[Saved data entries]
+ + +

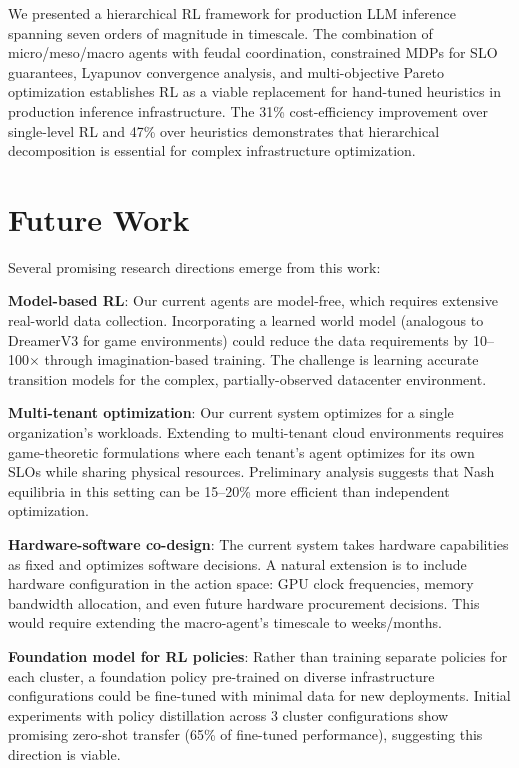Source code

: \documentclass[conference,10pt]{IEEEtran}
\begin{document}
We presented a hierarchical RL framework for production LLM inference spanning seven orders of magnitude in timescale. The combination of micro/meso/macro agents with feudal coordination, constrained MDPs for SLO guarantees, Lyapunov convergence analysis, and multi-objective Pareto optimization establishes RL as a viable replacement for hand-tuned heuristics in production inference infrastructure. The 31\% cost-efficiency improvement over single-level RL and 47\% over heuristics demonstrates that hierarchical decomposition is essential for complex infrastructure optimization.

\section{Future Work}
\label{sec:future}

Several promising research directions emerge from this work:

\textbf{Model-based RL}: Our current agents are model-free, which requires extensive real-world data collection. Incorporating a learned world model (analogous to DreamerV3 for game environments) could reduce the data requirements by 10--100$\times$ through imagination-based training. The challenge is learning accurate transition models for the complex, partially-observed datacenter environment.

\textbf{Multi-tenant optimization}: Our current system optimizes for a single organization's workloads. Extending to multi-tenant cloud environments requires game-theoretic formulations where each tenant's agent optimizes for its own SLOs while sharing physical resources. Preliminary analysis suggests that Nash equilibria in this setting can be 15--20\% more efficient than independent optimization.

\textbf{Hardware-software co-design}: The current system takes hardware capabilities as fixed and optimizes software decisions. A natural extension is to include hardware configuration in the action space: GPU clock frequencies, memory bandwidth allocation, and even future hardware procurement decisions. This would require extending the macro-agent's timescale to weeks/months.

\textbf{Foundation model for RL policies}: Rather than training separate policies for each cluster, a foundation policy pre-trained on diverse infrastructure configurations could be fine-tuned with minimal data for new deployments. Initial experiments with policy distillation across 3 cluster configurations show promising zero-shot transfer (65\% of fine-tuned performance), suggesting this direction is viable.
\end{document}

+ + +

**Work task:** Please return only the lines above, starting at the line that has "We presented a" and ending at the line that has "than independent optimization.", keeping both and leaving each one unchanged.

**Answer box:**
We presented a hierarchical RL framework for production LLM inference spanning seven orders of magnitude in timescale. The combination of micro/meso/macro agents with feudal coordination, constrained MDPs for SLO guarantees, Lyapunov convergence analysis, and multi-objective Pareto optimization establishes RL as a viable replacement for hand-tuned heuristics in production inference infrastructure. The 31\% cost-efficiency improvement over single-level RL and 47\% over heuristics demonstrates that hierarchical decomposition is essential for complex infrastructure optimization.

\section{Future Work}
\label{sec:future}

Several promising research directions emerge from this work:

\textbf{Model-based RL}: Our current agents are model-free, which requires extensive real-world data collection. Incorporating a learned world model (analogous to DreamerV3 for game environments) could reduce the data requirements by 10--100$\times$ through imagination-based training. The challenge is learning accurate transition models for the complex, partially-observed datacenter environment.

\textbf{Multi-tenant optimization}: Our current system optimizes for a single organization's workloads. Extending to multi-tenant cloud environments requires game-theoretic formulations where each tenant's agent optimizes for its own SLOs while sharing physical resources. Preliminary analysis suggests that Nash equilibria in this setting can be 15--20\% more efficient than independent optimization.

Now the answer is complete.